──────── Data for processing ────────

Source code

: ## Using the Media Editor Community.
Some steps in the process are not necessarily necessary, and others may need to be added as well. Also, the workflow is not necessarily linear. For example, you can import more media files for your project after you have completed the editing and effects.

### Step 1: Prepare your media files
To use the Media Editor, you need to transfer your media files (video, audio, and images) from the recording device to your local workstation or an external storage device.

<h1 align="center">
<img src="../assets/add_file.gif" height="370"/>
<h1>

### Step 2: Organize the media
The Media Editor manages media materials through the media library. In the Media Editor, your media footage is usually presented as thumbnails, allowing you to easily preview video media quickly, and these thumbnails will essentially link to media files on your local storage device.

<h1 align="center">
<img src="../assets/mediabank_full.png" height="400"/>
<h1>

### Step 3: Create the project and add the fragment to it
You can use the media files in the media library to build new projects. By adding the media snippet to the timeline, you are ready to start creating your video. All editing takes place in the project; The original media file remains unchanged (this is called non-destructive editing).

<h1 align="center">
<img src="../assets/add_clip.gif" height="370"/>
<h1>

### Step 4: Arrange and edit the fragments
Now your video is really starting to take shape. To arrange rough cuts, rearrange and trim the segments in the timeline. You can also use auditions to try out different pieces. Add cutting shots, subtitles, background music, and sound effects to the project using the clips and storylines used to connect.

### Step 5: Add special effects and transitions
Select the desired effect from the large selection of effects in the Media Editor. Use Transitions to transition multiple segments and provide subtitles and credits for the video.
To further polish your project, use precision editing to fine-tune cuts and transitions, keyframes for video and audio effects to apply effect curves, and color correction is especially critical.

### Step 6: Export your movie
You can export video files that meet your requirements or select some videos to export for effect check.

────────
──────── Data for processing ────────

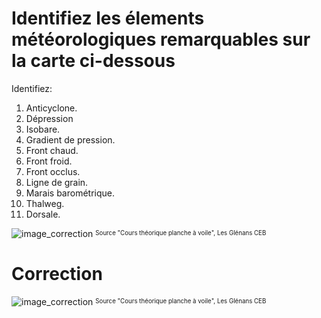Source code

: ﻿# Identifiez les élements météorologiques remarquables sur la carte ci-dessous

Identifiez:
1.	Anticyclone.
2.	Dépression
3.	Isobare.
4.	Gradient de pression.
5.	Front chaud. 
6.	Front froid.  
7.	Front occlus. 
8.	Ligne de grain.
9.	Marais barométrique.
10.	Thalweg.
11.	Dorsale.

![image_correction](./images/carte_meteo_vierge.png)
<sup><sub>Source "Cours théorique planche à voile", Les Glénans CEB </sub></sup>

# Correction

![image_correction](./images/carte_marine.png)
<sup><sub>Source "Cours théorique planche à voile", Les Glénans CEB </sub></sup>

────────

Report the lines above that have the word "segments" in them.

Now your video is really starting to take shape. To arrange rough cuts, rearrange and trim the segments in the timeline. You can also use auditions to try out different pieces. Add cutting shots, subtitles, background music, and sound effects to the project using the clips and storylines used to connect.
Select the desired effect from the large selection of effects in the Media Editor. Use Transitions to transition multiple segments and provide subtitles and credits for the video.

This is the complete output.